STUDY MATERIAL:
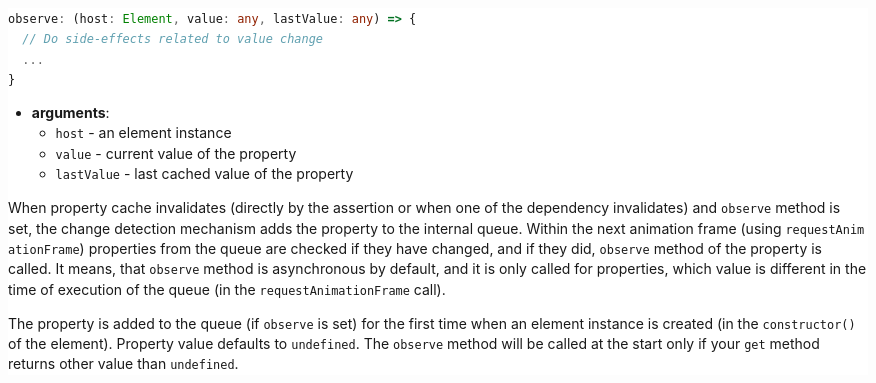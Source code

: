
 ```typescript
observe: (host: Element, value: any, lastValue: any) => {
  // Do side-effects related to value change
  ...
}
```

* **arguments**:
  * `host` - an element instance
  * `value` - current value of the property
  * `lastValue` - last cached value of the property

When property cache invalidates (directly by the assertion or when one of the dependency invalidates) and `observe` method is set, the change detection mechanism adds the property to the internal queue. Within the next animation frame (using `requestAnimationFrame`) properties from the queue are checked if they have changed, and if they did, `observe` method of the property is called. It means, that `observe` method is asynchronous by default, and it is only called for properties, which value is different in the time of execution of the queue (in the `requestAnimationFrame` call).

The property is added to the queue (if `observe` is set) for the first time when an element instance is created (in the `constructor()` of the element). Property value defaults to `undefined`. The `observe` method will be called at the start only if your `get` method returns other value than `undefined`.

TASK TO COMPLETE:
The lines from the top of the data above through the one holding "When property cache" are to be repeated exactly, and only those, with no pictures.

RESPONSE AREA:
Source code

:
 ```typescript
observe: (host: Element, value: any, lastValue: any) => {
  // Do side-effects related to value change
  ...
}
```

* **arguments**:
  * `host` - an element instance
  * `value` - current value of the property
  * `lastValue` - last cached value of the property

When property cache invalidates (directly by the assertion or when one of the dependency invalidates) and `observe` method is set, the change detection mechanism adds the property to the internal queue. Within the next animation frame (using `requestAnimationFrame`) properties from the queue are checked if they have changed, and if they did, `observe` method of the property is called. It means, that `observe` method is asynchronous by default, and it is only called for properties, which value is different in the time of execution of the queue (in the `requestAnimationFrame` call).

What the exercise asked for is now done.